Cette fois, il faudra tout enchaîner» dit-elle. Mais il en faut
plus pour l'effrayer. Pourtant, elle avoue que longtemps elle n'a pas osé
sauter le pas. «J'ai toujours été attirée par la
chanson et fascinée par ces grands diseurs que sont Trenet, Brassens ou
Brel. Cora Vaucaire m'a beaucoup impressionnée. Mais je pensais que la
chanson était l'affaire de spécialistes. Aujourd'hui, je n'ai plus
peur. Je pense qu'une voix travaillée peut apporter quelque chose à
la chanson. J'ai remarqué que le public aimait bien que je chante
Les Feuilles mortes en bis. Comme j'aime ça moi aussi, je ne vois pas
pourquoi je ne me ferais pas plaisir».
Françoise Pollet
refuse donc de tomber dans le piège de la séparation des genres.

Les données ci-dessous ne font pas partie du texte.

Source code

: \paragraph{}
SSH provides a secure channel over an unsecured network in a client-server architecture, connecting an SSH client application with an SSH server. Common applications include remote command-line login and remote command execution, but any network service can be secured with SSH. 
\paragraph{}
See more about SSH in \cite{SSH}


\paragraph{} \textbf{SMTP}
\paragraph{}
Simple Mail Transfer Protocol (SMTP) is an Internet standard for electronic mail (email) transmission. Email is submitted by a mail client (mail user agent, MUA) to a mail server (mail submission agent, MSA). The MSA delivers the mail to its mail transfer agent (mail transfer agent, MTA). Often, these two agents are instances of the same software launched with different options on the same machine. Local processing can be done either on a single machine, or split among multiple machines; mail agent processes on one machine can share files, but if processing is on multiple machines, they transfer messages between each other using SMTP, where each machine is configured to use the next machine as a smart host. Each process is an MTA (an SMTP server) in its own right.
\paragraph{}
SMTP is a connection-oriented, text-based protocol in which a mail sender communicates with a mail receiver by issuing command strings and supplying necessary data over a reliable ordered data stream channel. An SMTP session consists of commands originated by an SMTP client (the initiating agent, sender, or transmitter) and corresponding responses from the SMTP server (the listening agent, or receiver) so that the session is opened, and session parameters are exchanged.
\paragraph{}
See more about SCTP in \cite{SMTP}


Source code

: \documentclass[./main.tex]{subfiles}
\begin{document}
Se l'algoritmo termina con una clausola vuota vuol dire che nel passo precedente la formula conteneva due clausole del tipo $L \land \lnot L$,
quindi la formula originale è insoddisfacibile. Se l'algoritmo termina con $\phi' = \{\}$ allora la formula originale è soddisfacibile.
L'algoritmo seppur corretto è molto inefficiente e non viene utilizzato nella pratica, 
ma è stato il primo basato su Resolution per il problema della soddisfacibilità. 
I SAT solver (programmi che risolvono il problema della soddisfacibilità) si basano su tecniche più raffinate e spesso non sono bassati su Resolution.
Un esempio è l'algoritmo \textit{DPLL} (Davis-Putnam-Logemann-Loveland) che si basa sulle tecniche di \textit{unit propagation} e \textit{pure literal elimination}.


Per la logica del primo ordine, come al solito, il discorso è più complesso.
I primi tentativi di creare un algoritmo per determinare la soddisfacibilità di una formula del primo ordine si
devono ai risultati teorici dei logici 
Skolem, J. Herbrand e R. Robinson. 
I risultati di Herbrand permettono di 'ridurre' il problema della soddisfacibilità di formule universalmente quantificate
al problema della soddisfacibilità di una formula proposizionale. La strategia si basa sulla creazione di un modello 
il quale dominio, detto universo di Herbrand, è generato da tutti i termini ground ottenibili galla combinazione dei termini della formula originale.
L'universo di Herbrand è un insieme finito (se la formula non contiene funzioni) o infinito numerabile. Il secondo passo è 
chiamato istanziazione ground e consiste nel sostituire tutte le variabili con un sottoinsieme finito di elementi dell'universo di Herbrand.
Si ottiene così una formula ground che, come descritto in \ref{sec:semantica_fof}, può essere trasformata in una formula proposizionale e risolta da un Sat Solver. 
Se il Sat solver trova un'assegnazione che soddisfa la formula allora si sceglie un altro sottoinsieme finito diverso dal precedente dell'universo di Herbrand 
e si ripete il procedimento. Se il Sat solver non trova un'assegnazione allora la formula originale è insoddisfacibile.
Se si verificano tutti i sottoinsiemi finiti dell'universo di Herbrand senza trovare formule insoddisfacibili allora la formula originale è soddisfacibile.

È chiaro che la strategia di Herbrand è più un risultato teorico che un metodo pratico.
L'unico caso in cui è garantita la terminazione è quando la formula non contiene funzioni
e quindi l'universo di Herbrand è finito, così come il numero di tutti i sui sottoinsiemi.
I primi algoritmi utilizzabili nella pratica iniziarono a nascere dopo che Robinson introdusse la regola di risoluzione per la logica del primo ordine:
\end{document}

Chanter les grands standards comme La Mer de Trenet, Quand on n'a
que l'amour de Brel ou Les enfants qui s'aiment de Kosma, c'est
une chose. Passer commande à William Sheller en est une autre. Cela suppose
une complicité entre l'auteur et son interprète.
«William
et moi, nous nous sommes rencontrés autour du micro de Jean-Luc Hess à
France-Inter. Et le journaliste a joué les présentateurs. Il m'a
demandé si j'accepterais de chanter des chansons de Sheller, puis, lui
a demandé s'il accepterait de m'en écrire. Nous avons dit oui...
Je lui ai envoyé mes disques de mélodies de Duparc pour qu'il se
familiarise avec les couleurs de ma voix. Il m'a écrit trois chansons dont
un tango que je trouve exquis. Nous comptons bien ne pas en rester là.»
Elle
n'en dira pas plus sur leurs projets communs. En revanche, elle avoue son intention
d'enregistrer un CD de chansons françaises composées pour elle par
des auteurs compositeurs, d'Etienne Roda-Gil à Pierre Delanoë en passant
par Jean-Jacques Goldman : messieurs, à vos plumes.
Celui qui n'est
pas son copain, c'est le patron de l'Opéra de Paris: «Pour M.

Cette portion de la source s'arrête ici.